[[ LISTED ENTRIES, beginning ]]
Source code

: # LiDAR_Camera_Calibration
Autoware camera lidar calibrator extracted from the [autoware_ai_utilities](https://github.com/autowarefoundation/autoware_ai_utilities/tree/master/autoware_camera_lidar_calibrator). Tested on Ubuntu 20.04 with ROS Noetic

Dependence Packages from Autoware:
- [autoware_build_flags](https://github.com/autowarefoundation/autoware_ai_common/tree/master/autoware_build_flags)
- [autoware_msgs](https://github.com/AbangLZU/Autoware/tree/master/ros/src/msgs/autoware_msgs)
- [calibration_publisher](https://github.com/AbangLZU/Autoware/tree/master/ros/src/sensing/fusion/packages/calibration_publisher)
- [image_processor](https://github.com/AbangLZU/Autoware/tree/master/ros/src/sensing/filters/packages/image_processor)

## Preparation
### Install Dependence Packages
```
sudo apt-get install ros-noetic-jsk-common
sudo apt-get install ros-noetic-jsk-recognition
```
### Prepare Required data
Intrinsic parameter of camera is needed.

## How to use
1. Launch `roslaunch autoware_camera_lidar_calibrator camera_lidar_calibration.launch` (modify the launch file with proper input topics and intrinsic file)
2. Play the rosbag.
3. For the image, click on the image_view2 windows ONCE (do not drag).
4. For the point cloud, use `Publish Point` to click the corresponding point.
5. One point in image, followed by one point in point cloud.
[[ LISTED ENTRIES, end ]]
Take the lines from the one containing "4. For the point" to the last line of the material above and write them out exactly.

4. For the point cloud, use `Publish Point` to click the corresponding point.
5. One point in image, followed by one point in point cloud.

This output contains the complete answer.